(Collected data)
== Segment start ==

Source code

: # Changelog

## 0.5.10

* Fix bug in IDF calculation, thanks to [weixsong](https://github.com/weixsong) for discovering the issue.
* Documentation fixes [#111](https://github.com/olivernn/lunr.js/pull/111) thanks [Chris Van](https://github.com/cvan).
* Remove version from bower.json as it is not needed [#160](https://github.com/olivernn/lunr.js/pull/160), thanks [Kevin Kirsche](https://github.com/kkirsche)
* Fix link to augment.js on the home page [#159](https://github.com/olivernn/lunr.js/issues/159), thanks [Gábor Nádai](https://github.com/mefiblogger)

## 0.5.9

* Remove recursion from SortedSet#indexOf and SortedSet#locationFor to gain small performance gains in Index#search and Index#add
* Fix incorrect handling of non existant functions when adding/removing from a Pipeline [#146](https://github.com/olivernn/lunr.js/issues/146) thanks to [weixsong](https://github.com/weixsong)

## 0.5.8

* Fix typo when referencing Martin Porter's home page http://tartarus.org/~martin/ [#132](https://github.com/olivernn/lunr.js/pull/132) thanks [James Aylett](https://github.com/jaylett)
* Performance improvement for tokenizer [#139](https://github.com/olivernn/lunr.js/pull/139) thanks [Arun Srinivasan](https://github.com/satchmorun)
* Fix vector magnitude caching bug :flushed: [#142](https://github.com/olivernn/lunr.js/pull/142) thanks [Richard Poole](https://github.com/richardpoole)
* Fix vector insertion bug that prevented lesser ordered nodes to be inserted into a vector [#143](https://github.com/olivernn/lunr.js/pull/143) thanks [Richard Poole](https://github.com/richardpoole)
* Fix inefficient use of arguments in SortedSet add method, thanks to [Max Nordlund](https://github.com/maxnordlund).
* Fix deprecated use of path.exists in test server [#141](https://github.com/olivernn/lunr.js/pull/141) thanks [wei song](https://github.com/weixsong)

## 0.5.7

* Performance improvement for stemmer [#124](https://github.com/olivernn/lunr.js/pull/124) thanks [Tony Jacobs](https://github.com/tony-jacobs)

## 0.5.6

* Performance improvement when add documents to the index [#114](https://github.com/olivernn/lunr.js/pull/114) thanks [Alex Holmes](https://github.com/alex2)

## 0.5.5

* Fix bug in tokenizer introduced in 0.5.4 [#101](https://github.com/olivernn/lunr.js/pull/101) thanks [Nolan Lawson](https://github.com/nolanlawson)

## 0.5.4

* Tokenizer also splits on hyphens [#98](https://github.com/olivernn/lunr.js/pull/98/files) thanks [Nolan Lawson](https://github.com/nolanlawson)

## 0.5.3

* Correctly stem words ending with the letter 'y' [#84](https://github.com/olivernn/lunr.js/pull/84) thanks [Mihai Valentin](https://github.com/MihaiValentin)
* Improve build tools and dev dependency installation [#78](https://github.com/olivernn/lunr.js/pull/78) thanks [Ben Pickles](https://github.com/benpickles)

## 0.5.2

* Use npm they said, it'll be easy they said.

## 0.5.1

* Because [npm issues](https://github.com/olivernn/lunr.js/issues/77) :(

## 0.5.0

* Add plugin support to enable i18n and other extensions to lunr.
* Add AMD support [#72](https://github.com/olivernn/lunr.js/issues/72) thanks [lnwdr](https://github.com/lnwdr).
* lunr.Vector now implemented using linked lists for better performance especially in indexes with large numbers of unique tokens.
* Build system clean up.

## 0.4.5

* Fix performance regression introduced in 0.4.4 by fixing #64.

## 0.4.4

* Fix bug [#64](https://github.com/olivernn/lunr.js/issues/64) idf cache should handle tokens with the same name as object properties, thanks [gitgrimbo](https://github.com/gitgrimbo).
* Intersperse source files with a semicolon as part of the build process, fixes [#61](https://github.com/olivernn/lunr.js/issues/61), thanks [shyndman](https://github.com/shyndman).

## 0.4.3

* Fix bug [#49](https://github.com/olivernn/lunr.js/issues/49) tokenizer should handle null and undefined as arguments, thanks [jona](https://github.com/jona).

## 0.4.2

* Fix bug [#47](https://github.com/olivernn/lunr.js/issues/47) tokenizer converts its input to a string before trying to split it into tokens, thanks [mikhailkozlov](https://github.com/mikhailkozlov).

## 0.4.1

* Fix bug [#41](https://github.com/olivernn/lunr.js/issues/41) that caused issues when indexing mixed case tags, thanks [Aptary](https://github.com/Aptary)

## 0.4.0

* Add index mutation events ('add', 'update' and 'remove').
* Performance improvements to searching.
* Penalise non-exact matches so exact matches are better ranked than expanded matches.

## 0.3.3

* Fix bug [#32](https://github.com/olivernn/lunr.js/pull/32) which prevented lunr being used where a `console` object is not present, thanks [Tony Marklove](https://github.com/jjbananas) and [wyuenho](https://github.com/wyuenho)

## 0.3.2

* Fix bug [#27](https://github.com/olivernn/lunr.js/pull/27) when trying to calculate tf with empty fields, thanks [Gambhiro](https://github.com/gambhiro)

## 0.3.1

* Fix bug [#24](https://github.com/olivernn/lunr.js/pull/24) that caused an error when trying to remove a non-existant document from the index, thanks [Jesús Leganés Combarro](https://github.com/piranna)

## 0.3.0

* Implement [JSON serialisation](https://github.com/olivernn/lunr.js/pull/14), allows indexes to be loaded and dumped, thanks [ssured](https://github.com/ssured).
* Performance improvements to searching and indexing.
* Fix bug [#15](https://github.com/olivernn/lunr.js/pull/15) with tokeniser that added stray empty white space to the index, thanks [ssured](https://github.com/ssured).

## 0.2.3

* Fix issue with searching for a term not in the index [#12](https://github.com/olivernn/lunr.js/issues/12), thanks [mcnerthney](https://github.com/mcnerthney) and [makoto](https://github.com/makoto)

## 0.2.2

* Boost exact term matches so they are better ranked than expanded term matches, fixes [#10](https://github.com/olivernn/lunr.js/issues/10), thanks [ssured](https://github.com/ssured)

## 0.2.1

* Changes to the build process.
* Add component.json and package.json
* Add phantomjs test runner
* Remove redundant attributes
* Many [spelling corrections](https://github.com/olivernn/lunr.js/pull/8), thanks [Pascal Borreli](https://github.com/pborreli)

== Segment end ==

Where a line of the entries above holds the word "matches", return that line.

## Answer to this exercise
* Penalise non-exact matches so exact matches are better ranked than expanded matches.
* Boost exact term matches so they are better ranked than expanded term matches, fixes [#10](https://github.com/olivernn/lunr.js/issues/10), thanks [ssured](https://github.com/ssured)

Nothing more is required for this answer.